Exercise description => Among the lines below, take the one holding "tipos de datos.", the one holding "Basado en este", and all lines between them. Set them down exactly.

[Collected data]
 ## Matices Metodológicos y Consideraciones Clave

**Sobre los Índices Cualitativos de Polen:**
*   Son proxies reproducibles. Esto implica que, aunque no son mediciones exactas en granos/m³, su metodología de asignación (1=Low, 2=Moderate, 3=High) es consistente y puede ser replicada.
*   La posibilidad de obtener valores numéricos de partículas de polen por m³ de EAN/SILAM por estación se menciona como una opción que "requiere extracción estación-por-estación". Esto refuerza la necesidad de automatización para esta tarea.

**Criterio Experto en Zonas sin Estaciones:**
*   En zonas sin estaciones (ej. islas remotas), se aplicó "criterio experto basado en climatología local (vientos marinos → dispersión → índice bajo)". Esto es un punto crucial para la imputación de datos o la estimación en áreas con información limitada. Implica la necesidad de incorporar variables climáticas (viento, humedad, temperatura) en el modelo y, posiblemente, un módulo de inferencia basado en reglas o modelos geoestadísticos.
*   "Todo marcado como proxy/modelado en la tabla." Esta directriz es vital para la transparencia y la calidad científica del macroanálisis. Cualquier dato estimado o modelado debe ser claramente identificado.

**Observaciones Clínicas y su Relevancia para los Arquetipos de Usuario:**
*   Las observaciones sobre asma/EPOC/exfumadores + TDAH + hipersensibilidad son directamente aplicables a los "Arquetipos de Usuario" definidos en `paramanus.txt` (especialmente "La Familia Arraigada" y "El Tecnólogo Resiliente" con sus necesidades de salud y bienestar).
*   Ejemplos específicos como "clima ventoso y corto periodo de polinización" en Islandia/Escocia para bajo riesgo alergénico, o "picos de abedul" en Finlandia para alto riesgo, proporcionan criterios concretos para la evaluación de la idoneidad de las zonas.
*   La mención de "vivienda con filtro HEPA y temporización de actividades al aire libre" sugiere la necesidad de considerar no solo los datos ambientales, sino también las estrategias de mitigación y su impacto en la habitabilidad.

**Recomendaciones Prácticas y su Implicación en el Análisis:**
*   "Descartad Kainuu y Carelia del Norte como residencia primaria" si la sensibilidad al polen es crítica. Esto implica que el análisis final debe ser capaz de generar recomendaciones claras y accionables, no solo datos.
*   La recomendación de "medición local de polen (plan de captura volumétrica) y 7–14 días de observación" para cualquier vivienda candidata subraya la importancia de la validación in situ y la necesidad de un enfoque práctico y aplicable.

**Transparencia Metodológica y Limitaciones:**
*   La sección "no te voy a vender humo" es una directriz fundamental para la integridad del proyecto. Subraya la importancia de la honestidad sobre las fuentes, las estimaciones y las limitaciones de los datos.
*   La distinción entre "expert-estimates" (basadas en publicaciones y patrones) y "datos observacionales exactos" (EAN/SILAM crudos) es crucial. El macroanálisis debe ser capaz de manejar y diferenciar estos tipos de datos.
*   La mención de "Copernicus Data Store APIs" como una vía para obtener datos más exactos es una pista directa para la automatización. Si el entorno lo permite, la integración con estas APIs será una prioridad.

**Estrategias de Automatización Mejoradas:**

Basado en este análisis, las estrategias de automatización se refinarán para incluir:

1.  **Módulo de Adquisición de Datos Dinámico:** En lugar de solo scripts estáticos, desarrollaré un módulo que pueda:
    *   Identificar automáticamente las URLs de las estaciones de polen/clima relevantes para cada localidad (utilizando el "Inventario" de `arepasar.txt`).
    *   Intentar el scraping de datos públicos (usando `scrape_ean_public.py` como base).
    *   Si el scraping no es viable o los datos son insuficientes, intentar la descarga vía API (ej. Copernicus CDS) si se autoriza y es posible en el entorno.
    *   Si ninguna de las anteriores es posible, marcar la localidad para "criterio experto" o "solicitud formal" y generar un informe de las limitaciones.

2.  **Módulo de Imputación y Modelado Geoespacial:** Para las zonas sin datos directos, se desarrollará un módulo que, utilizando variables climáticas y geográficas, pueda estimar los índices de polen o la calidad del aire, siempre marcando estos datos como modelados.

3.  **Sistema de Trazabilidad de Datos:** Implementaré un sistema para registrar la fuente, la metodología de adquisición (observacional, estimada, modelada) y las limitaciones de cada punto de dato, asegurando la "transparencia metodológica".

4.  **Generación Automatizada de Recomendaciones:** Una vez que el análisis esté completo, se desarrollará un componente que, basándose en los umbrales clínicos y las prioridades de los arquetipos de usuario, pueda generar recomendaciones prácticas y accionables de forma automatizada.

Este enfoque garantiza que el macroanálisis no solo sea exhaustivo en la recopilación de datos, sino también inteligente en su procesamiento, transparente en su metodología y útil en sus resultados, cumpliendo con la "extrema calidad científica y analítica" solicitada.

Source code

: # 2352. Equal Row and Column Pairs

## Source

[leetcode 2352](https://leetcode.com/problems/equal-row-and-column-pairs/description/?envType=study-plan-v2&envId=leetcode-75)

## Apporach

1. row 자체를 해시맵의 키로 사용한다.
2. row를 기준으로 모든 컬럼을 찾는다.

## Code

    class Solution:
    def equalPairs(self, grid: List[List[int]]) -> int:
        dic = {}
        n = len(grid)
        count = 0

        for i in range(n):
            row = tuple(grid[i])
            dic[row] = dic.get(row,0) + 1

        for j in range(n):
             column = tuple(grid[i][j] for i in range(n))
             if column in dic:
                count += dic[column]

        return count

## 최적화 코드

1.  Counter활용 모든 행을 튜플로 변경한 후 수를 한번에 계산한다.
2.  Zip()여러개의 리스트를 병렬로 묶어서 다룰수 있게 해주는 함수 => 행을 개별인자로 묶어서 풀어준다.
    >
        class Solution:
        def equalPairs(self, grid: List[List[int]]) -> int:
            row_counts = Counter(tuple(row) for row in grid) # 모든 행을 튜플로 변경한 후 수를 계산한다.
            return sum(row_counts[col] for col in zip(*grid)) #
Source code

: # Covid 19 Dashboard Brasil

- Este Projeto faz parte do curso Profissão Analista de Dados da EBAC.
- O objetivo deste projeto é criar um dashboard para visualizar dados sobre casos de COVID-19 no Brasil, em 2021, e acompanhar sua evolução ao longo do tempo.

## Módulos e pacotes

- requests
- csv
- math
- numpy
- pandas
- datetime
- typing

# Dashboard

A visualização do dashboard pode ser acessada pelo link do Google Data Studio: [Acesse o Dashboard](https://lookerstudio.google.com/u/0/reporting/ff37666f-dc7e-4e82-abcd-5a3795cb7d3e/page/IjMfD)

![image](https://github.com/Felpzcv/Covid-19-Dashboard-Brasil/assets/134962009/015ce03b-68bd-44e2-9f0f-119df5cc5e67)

Exercise output =>
*   La distinción entre "expert-estimates" (basadas en publicaciones y patrones) y "datos observacionales exactos" (EAN/SILAM crudos) es crucial. El macroanálisis debe ser capaz de manejar y diferenciar estos tipos de datos.
*   La mención de "Copernicus Data Store APIs" como una vía para obtener datos más exactos es una pista directa para la automatización. Si el entorno lo permite, la integración con estas APIs será una prioridad.

**Estrategias de Automatización Mejoradas:**

Basado en este análisis, las estrategias de automatización se refinarán para incluir:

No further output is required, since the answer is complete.